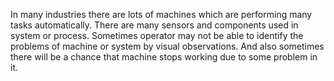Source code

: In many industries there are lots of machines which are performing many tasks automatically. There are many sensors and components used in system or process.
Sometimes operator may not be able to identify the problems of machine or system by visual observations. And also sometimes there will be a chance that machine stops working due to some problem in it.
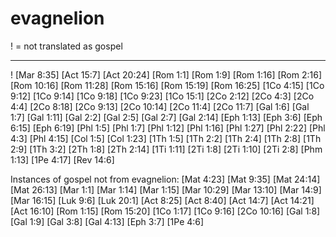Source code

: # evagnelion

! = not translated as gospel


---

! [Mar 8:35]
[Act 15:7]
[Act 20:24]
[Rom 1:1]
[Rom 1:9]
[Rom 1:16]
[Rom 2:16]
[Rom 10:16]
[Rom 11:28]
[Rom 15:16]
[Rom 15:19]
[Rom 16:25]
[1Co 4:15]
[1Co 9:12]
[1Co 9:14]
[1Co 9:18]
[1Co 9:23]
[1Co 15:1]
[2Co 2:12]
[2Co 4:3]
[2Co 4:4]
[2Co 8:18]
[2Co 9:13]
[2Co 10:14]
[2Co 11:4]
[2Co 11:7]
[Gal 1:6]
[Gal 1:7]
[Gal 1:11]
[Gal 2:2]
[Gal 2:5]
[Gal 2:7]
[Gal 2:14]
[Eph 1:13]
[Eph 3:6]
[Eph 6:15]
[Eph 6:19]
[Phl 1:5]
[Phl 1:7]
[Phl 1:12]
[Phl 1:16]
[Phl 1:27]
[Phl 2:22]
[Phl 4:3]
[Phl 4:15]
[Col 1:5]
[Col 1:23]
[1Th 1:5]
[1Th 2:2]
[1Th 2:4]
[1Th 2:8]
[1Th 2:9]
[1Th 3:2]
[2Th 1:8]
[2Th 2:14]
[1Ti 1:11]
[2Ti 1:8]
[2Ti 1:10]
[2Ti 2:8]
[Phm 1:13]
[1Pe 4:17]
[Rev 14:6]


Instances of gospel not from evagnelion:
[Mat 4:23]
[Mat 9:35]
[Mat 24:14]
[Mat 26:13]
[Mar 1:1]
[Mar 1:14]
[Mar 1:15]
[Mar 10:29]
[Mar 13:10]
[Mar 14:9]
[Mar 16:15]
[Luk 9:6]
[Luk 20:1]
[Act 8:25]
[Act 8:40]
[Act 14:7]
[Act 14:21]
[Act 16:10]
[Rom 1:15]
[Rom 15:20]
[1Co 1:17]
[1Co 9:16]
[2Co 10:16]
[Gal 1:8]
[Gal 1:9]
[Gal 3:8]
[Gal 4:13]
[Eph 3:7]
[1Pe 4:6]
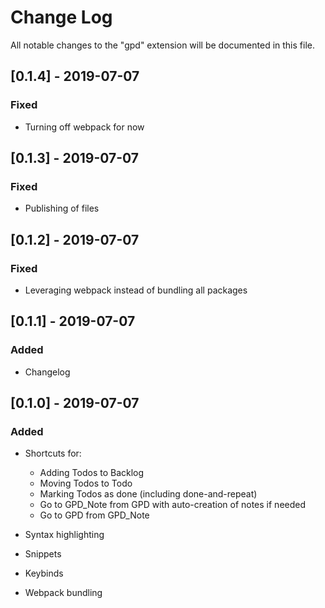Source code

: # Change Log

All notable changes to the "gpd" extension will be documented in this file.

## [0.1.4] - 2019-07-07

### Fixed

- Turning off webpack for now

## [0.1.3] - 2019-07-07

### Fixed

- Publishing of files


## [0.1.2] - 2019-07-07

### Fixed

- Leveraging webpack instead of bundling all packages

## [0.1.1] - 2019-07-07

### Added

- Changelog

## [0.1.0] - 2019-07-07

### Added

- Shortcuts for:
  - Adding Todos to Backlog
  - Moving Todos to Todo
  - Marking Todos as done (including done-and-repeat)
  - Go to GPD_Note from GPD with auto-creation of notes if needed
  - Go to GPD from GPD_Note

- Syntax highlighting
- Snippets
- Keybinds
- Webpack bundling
────
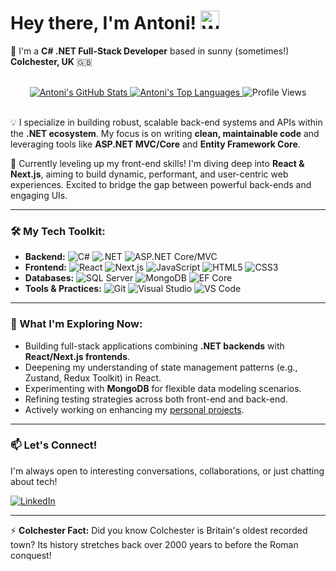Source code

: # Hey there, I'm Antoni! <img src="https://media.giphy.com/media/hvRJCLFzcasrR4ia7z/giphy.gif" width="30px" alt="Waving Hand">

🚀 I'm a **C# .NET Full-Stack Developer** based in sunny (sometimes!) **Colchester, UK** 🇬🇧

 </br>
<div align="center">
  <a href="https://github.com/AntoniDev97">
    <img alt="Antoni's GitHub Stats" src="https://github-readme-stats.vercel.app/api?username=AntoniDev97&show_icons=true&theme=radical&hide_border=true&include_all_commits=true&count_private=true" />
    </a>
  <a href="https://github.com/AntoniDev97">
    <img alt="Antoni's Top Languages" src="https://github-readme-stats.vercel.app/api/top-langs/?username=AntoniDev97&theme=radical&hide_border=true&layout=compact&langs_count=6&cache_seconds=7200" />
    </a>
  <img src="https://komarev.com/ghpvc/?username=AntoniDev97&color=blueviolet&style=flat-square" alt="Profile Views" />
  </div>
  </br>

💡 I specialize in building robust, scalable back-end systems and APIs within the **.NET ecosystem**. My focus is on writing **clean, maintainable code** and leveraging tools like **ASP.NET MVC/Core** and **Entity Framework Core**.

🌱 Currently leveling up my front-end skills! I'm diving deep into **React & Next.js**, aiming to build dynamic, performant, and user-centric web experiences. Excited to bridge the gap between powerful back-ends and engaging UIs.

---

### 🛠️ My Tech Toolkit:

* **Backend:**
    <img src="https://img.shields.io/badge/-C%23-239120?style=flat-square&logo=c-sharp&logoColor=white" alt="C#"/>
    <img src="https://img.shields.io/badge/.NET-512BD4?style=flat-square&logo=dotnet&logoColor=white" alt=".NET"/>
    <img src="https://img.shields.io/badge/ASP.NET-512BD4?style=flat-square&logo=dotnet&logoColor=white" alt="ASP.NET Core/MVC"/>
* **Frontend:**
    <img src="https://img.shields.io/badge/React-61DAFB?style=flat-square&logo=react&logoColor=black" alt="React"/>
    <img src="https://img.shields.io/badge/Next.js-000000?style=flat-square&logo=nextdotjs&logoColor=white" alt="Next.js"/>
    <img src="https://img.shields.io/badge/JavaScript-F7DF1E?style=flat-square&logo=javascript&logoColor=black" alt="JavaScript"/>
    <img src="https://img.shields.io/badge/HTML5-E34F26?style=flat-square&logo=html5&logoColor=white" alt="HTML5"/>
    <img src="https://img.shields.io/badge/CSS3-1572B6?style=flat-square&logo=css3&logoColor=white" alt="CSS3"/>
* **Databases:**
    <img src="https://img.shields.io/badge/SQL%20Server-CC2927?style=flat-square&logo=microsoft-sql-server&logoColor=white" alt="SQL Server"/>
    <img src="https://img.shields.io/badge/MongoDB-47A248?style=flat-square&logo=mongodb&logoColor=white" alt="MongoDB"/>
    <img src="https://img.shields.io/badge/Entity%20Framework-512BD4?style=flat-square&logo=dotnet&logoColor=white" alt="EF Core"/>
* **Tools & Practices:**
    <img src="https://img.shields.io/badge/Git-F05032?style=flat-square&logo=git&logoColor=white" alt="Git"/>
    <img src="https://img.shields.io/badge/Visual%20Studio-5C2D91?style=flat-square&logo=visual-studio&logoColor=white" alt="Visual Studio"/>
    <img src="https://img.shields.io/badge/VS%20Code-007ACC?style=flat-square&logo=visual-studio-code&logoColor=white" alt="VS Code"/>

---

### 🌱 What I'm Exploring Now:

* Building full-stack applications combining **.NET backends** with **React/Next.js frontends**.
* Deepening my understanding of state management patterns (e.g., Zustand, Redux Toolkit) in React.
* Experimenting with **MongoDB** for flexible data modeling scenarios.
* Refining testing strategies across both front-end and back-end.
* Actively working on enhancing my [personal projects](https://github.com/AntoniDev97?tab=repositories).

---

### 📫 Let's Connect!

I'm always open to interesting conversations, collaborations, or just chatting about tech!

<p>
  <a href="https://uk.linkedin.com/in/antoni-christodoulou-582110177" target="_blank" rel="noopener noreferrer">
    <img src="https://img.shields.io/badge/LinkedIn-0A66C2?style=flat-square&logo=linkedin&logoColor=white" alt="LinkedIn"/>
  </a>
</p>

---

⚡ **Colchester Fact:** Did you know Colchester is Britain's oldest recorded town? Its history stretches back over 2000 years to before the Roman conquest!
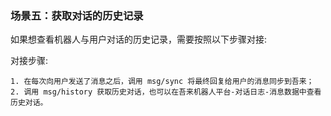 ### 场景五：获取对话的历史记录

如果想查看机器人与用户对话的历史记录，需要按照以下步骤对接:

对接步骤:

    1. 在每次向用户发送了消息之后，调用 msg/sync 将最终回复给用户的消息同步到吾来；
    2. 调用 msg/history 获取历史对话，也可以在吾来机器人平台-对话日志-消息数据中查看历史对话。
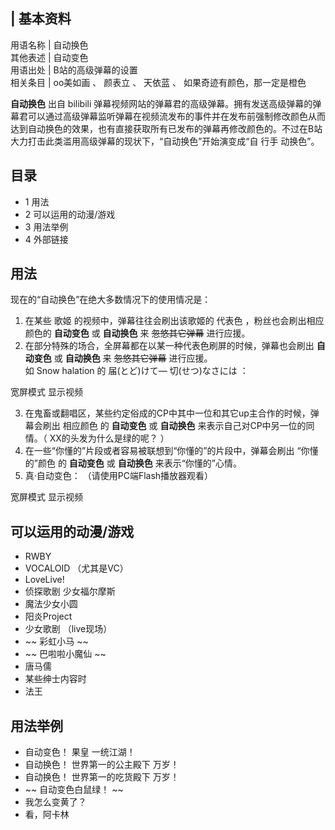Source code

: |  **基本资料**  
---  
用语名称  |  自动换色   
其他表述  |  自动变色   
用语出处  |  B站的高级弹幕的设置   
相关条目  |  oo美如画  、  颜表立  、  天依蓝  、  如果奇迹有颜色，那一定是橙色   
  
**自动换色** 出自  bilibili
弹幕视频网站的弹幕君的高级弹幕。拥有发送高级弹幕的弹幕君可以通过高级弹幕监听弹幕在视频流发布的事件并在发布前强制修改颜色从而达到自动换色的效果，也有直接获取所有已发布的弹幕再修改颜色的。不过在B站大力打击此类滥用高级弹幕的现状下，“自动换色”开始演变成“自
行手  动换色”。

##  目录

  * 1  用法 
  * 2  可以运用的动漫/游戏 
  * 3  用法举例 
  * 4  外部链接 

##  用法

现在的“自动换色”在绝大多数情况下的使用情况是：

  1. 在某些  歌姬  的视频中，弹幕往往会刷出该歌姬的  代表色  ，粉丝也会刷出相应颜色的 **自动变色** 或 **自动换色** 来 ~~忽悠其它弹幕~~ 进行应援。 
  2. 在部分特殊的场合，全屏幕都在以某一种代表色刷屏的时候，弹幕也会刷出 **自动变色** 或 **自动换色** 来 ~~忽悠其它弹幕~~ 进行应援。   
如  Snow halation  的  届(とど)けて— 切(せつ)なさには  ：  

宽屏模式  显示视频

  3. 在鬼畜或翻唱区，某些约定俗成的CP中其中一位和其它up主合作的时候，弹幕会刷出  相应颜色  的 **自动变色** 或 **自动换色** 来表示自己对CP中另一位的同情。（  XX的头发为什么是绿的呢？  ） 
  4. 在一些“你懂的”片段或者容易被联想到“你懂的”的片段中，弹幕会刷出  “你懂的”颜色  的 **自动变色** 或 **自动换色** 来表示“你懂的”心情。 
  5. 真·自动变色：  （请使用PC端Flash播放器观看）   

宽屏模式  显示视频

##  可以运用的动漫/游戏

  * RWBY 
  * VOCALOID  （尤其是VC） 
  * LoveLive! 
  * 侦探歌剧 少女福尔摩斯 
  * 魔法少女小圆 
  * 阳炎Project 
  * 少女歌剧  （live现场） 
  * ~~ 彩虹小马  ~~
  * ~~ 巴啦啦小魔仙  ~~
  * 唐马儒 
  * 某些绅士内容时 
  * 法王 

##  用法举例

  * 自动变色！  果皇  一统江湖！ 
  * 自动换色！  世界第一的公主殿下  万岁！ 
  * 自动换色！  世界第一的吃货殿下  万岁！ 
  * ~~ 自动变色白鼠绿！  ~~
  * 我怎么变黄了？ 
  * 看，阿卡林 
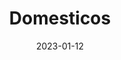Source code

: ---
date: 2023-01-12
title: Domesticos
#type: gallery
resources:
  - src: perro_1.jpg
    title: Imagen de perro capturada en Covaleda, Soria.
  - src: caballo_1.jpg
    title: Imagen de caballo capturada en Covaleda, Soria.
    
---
────
Task goal:
Report the number of lines in the listing that include the string "忽悠其它弹幕"; give nothing but the number.

Result:
2